- [Your objective] All of the records below should be retyped exactly, with no pictures included.

- [Supplied information]
....................

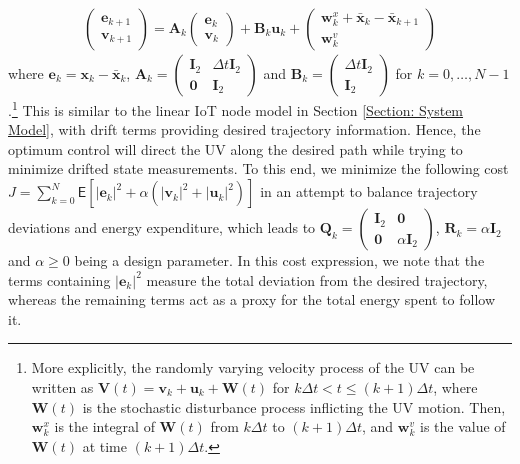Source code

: \documentclass[10pt, journal, letterpaper]{IEEEtran}
\newcommand{\paren}[1]{\left(#1\right)}
\newcommand{\abs}[1]{\left| #1\right|}
\newcommand{\1}{\ensuremath{\mathbf{1}}} %
\newcommand{\ES}[1]{\ensuremath{\mathsf{E}\left[#1 \right]}} %
\newcommand{\vecbold}[1]{\ensuremath{\boldsymbol{#1}}}
\begin{document}
\begin{eqnarray}
\left(\begin{array}{c} \vecbold{e}_{k+1} \\ \vecbold{v}_{k+1} \end{array}\right) = \vecbold{A}_k \left(\begin{array}{c} \vecbold{e}_{k} \\ \vecbold{v}_{k} \end{array}\right) + \vecbold{B}_k \vecbold{u}_k + \left(\begin{array}{c}\vecbold{w}_{k}^x + \bar{\vecbold{x}}_{k} - \bar{\vecbold{x}}_{k+1} \\ \vecbold{w}_k^v\end{array}\right) \nonumber
\end{eqnarray}
where $\vecbold{e}_{k} = \vecbold{x}_{k} - \bar{\vecbold{x}}_{k}$, $\vecbold{A}_k = \left(\begin{array}{cc}\vecbold{I}_{2} & \Delta t \vecbold{I}_2 \\ \vecbold{0} & \vecbold{I}_2\end{array}\right)$ and $\vecbold{B}_k = \left(\begin{array}{c}\Delta t \vecbold{I}_{2} \\ \vecbold{I}_{2} \end{array}\right)$ for $k=0, \ldots, N-1$.\footnote{More explicitly, the randomly varying velocity process of the UV can be written as $\vecbold{V}(t) = \vecbold{v}_k + \vecbold{u}_k + \vecbold{W}(t)$ for $k \Delta t < t \leq (k+1)\Delta t $, where $\vecbold{W}(t)$ is the stochastic disturbance process inflicting the UV motion.  Then, $\vecbold{w}_{k}^x$ is the integral of $\vecbold{W}(t)$ from $k\Delta t$ to $(k+1)\Delta t$, and $\vecbold{w}_k^v$ is the value of $\vecbold{W}(t)$ at time $(k+1)\Delta t$.} This is similar to the linear IoT node model in Section \ref{Section: System Model}, with drift terms providing desired trajectory information. Hence, the optimum control will direct the UV along the desired path while trying to minimize drifted state measurements. To this end, we minimize the following cost $J = \sum_{k=0}^N \ES{\abs{\vecbold{e}_k}^2 + \alpha\paren {\abs{\vecbold{v}_k}^2 + \abs{\vecbold{u}_k}^2}}$ in an attempt to balance trajectory deviations and energy expenditure, which leads to $\vecbold{Q}_k = \left(\begin{array}{cc}\vecbold{I}_{2} & \vecbold{0} \\ \vecbold{0} & \alpha \vecbold{I}_2\end{array}\right)$, $\vecbold{R}_k = \alpha \vecbold{I}_2$ and $\alpha \geq 0$ being a design parameter. %
In this cost expression, we note that the terms containing $\abs{\vecbold{e}_k}^2$ measure the total deviation from the desired trajectory, whereas the remaining terms act as a proxy for the total energy spent to follow it.
\end{document}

....................

- [Your response]
Source code

: \documentclass[10pt, journal, letterpaper]{IEEEtran}
\newcommand{\paren}[1]{\left(#1\right)}
\newcommand{\abs}[1]{\left| #1\right|}
\newcommand{\1}{\ensuremath{\mathbf{1}}} %
\newcommand{\ES}[1]{\ensuremath{\mathsf{E}\left[#1 \right]}} %
\newcommand{\vecbold}[1]{\ensuremath{\boldsymbol{#1}}}
\begin{document}
\begin{eqnarray}
\left(\begin{array}{c} \vecbold{e}_{k+1} \\ \vecbold{v}_{k+1} \end{array}\right) = \vecbold{A}_k \left(\begin{array}{c} \vecbold{e}_{k} \\ \vecbold{v}_{k} \end{array}\right) + \vecbold{B}_k \vecbold{u}_k + \left(\begin{array}{c}\vecbold{w}_{k}^x + \bar{\vecbold{x}}_{k} - \bar{\vecbold{x}}_{k+1} \\ \vecbold{w}_k^v\end{array}\right) \nonumber
\end{eqnarray}
where $\vecbold{e}_{k} = \vecbold{x}_{k} - \bar{\vecbold{x}}_{k}$, $\vecbold{A}_k = \left(\begin{array}{cc}\vecbold{I}_{2} & \Delta t \vecbold{I}_2 \\ \vecbold{0} & \vecbold{I}_2\end{array}\right)$ and $\vecbold{B}_k = \left(\begin{array}{c}\Delta t \vecbold{I}_{2} \\ \vecbold{I}_{2} \end{array}\right)$ for $k=0, \ldots, N-1$.\footnote{More explicitly, the randomly varying velocity process of the UV can be written as $\vecbold{V}(t) = \vecbold{v}_k + \vecbold{u}_k + \vecbold{W}(t)$ for $k \Delta t < t \leq (k+1)\Delta t $, where $\vecbold{W}(t)$ is the stochastic disturbance process inflicting the UV motion.  Then, $\vecbold{w}_{k}^x$ is the integral of $\vecbold{W}(t)$ from $k\Delta t$ to $(k+1)\Delta t$, and $\vecbold{w}_k^v$ is the value of $\vecbold{W}(t)$ at time $(k+1)\Delta t$.} This is similar to the linear IoT node model in Section \ref{Section: System Model}, with drift terms providing desired trajectory information. Hence, the optimum control will direct the UV along the desired path while trying to minimize drifted state measurements. To this end, we minimize the following cost $J = \sum_{k=0}^N \ES{\abs{\vecbold{e}_k}^2 + \alpha\paren {\abs{\vecbold{v}_k}^2 + \abs{\vecbold{u}_k}^2}}$ in an attempt to balance trajectory deviations and energy expenditure, which leads to $\vecbold{Q}_k = \left(\begin{array}{cc}\vecbold{I}_{2} & \vecbold{0} \\ \vecbold{0} & \alpha \vecbold{I}_2\end{array}\right)$, $\vecbold{R}_k = \alpha \vecbold{I}_2$ and $\alpha \geq 0$ being a design parameter. %
In this cost expression, we note that the terms containing $\abs{\vecbold{e}_k}^2$ measure the total deviation from the desired trajectory, whereas the remaining terms act as a proxy for the total energy spent to follow it.
\end{document}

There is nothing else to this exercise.